Wer einen Streit vom Zaun brechen will, muss nur Gerüchten Raum und Nahrung bieten. Was leider in jeder Nachbarschaft funktioniert, ließ sich nun auch im Dortmunder Kulturausschuss bestaunen: Der kulturpolitische Sprecher der SPD, Dominik De Marco, brachte dort einen Antrag ein, in dem behauptet wird, „dass derzeit Gerüchte die Runde machen, das Schauspiel Dortmund könne geschlossen werden“. Es folgte eine heftige Debatte - und der Vorwurf von Grünen und CDU, das Vorgehen der SPD verunsichere Beschäftigte und Besucher des Theaters.
Dominik De Marco wollte mit seinem Vorstoß ein Votum für „den Erhalt des Schauspiel Dortmund am jetzigen Standort“ erreichen. Seine Annahme, das Haus müsse dem Neubau für die Junge Bühne Westfalen schließen, hat aber offensichtlich keine reale Basis - wie ihm Kultur-Dezernent und Kämmerer Jörg Stüdemann, Barbara Brunsing von den Grünen und Ute Mais von der CDU vorhielten.
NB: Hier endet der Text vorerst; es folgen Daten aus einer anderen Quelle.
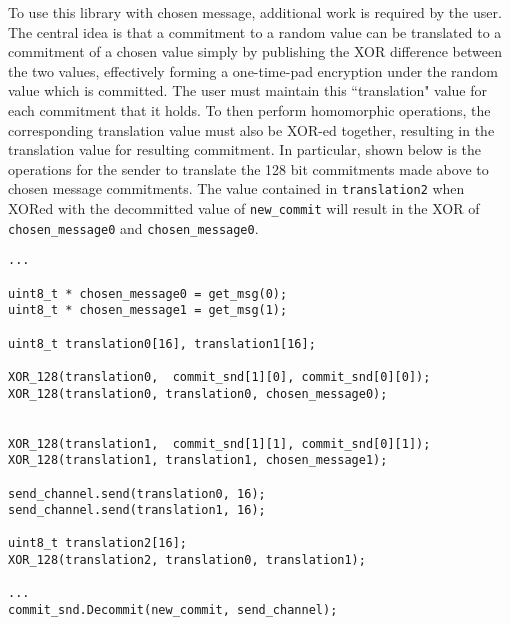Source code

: To use this library with chosen message, additional work is required by the user. The central idea is that a commitment to a random value can be translated to a commitment of a chosen value simply by publishing the XOR difference between the two values, effectively forming a one-time-pad encryption under the random value which is committed. The user must maintain this ``translation" value for each commitment that it holds. To then perform homomorphic operations, the corresponding translation value must also be XOR-ed together, resulting in the translation value for resulting commitment. In particular, shown below is the operations for the sender to translate the 128 bit commitments made above to chosen message commitments. The value contained in \texttt{translation2} when XORed with the decommitted value of \texttt{new\_commit} will result in the XOR of \texttt{chosen\_message0} and \texttt{chosen\_message0}.
\begin{lstlisting}     
...

uint8_t * chosen_message0 = get_msg(0);
uint8_t * chosen_message1 = get_msg(1);

uint8_t translation0[16], translation1[16];

XOR_128(translation0,  commit_snd[1][0], commit_snd[0][0]);
XOR_128(translation0, translation0, chosen_message0);


XOR_128(translation1,  commit_snd[1][1], commit_snd[0][1]);
XOR_128(translation1, translation1, chosen_message1);

send_channel.send(translation0, 16);
send_channel.send(translation1, 16);

uint8_t translation2[16];
XOR_128(translation2, translation0, translation1);

...
commit_snd.Decommit(new_commit, send_channel);
\end{lstlisting}

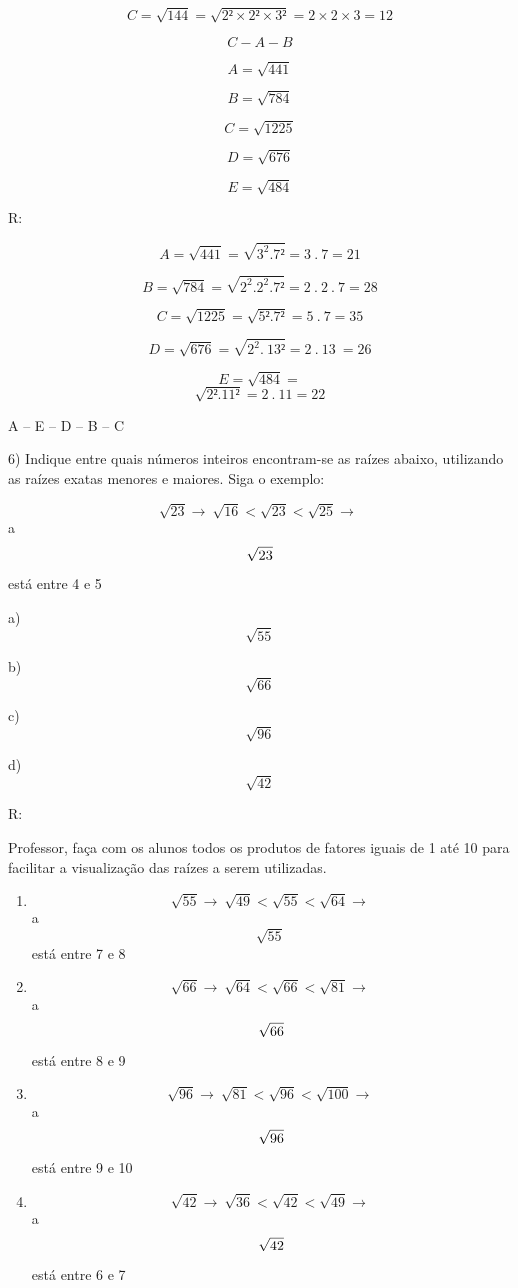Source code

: \[C = \sqrt{144} = \sqrt{2² \times 2² \times 3²} = 2 \times 2 \times 3 = 12\]

\[C - A - B\]

\[A = \sqrt{441}\]

\[B = \sqrt{784}\]

\[C = \sqrt{1225}\]

\[D = \sqrt{676}\]

\[E = \sqrt{484}\]

R:

\[A = \sqrt{441} = \sqrt{3^{2}.7²} = 3\ .\ 7 = 21\]

\[B = \sqrt{784} = \sqrt{2^{2}.2^{2}.7²} = 2\ .\ 2\ .\ 7 = 28\]

\[C = \sqrt{1225} = \sqrt{5².7²} = 5\ .\ 7 = 35\]

\[D = \sqrt{676} = \sqrt{2^{2}.\ 13²} = 2\ .\ 13\  = 26\]

\[E = \sqrt{484} =\] \[\sqrt{2².11²} = 2\ .\ 11 = 22\]

A -- E -- D -- B -- C

6) Indique entre quais números inteiros encontram-se as raízes abaixo,
utilizando as raízes exatas menores e maiores. Siga o exemplo:

\[\sqrt{23} \rightarrow \ \sqrt{16} < \sqrt{23} < \sqrt{25} \rightarrow \ \]a
\[\sqrt{23}\\\] está entre 4 e 5

a) \[\sqrt{55}\]

b) \[\sqrt{66}\]

c) \[\sqrt{96}\]

d) \[\sqrt{42}\]

R:

Professor, faça com os alunos todos os produtos de fatores iguais de 1
até 10 para facilitar a visualização das raízes a serem utilizadas.

\begin{enumerate}
\def\labelenumi{\alph{enumi})}
\item
  \[\sqrt{55} \rightarrow \ \sqrt{49} < \sqrt{55} < \sqrt{64} \rightarrow \ \]a
  \[\sqrt{55}\ \] está entre 7 e 8
\item
  \[\sqrt{66} \rightarrow \ \sqrt{64} < \sqrt{66} < \sqrt{81} \rightarrow \ \]a
  \[\sqrt{66}\\\] está entre 8 e 9
\item
  \[\sqrt{96} \rightarrow \ \sqrt{81} < \sqrt{96} < \sqrt{100} \rightarrow \ \]a
  \[\sqrt{96}\\\] está entre 9 e 10
\item
  \[\sqrt{42} \rightarrow \ \sqrt{36} < \sqrt{42} < \sqrt{49} \rightarrow \ \]a
  \[\sqrt{42}\\\] está entre 6 e 7
\end{enumerate}

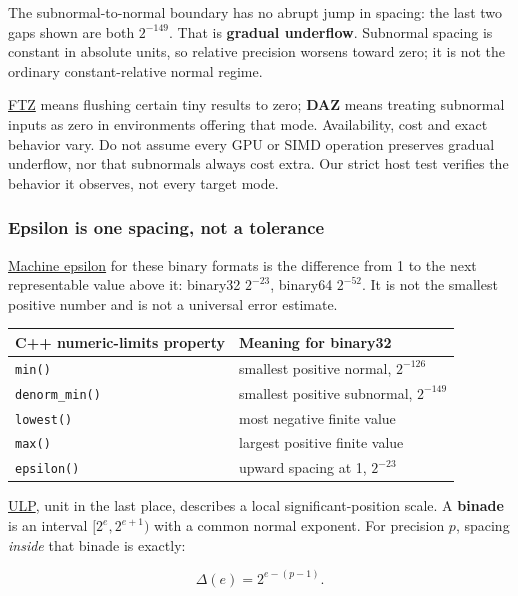 The subnormal-to-normal boundary has no abrupt jump in spacing: the last two gaps shown are both \(2^{-149}\). That is \textbf{gradual underflow}. Subnormal spacing is constant in absolute units, so relative precision worsens toward zero; it is not the ordinary constant-relative normal regime.

\hyperref[appendix-e979eb012782]{FTZ} means flushing certain tiny results to zero; \textbf{DAZ} means treating subnormal inputs as zero in environments offering that mode. Availability, cost and exact behavior vary. Do not assume every GPU or SIMD operation preserves gradual underflow, nor that subnormals always cost extra. Our strict host test verifies the behavior it observes, not every target mode.

\subsubsection{Epsilon is one spacing, not a tolerance}\label{05-engine-i-ch001-epsilon-is-one-spacing-not-a-tolerance}

\hyperref[appendix-390ea641da54]{Machine epsilon} for these binary formats is the difference from 1 to the next representable value above it: binary32 \(2^{-23}\), binary64 \(2^{-52}\). It is not the smallest positive number and is not a universal error estimate.

{\def\LTcaptype{none} %
\begin{longtable}[]{@{}ll@{}}
\toprule\noalign{}
C++ numeric-limits property & Meaning for binary32 \\
\midrule\noalign{}
\endhead
\bottomrule\noalign{}
\endlastfoot
\texttt{min()} & smallest positive normal, \(2^{-126}\) \\
\texttt{denorm\_min()} & smallest positive subnormal, \(2^{-149}\) \\
\texttt{lowest()} & most negative finite value \\
\texttt{max()} & largest positive finite value \\
\texttt{epsilon()} & upward spacing at 1, \(2^{-23}\) \\
\end{longtable}
}

\hyperref[appendix-14bab4cab9d4]{ULP}, unit in the last place, describes a local significant-position scale. A \textbf{binade} is an interval \([2^e,2^{e+1})\) with a common normal exponent. For precision \(p\), spacing \emph{inside} that binade is exactly:

\[
\Delta(e)=2^{e-(p-1)}.
\]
„Grüne und CDU sind irritiert über den Antrag der SPD, der sich allein auf - wo auch immer kursierende - Gerüchte bezieht“, erläutert Barbara Brunsing. „Durch die Verwaltung wurde zuletzt angekündigt, dass mit dem Bau des Kinder- und Jugendtheaters eine Interimsstätte für beide notwendig wird, zu der Vorschläge im zweiten Quartal erwartet werden. Pläne, die Sparte zu schließen, gibt es von keiner Seite“, ergänzt Ute Mais.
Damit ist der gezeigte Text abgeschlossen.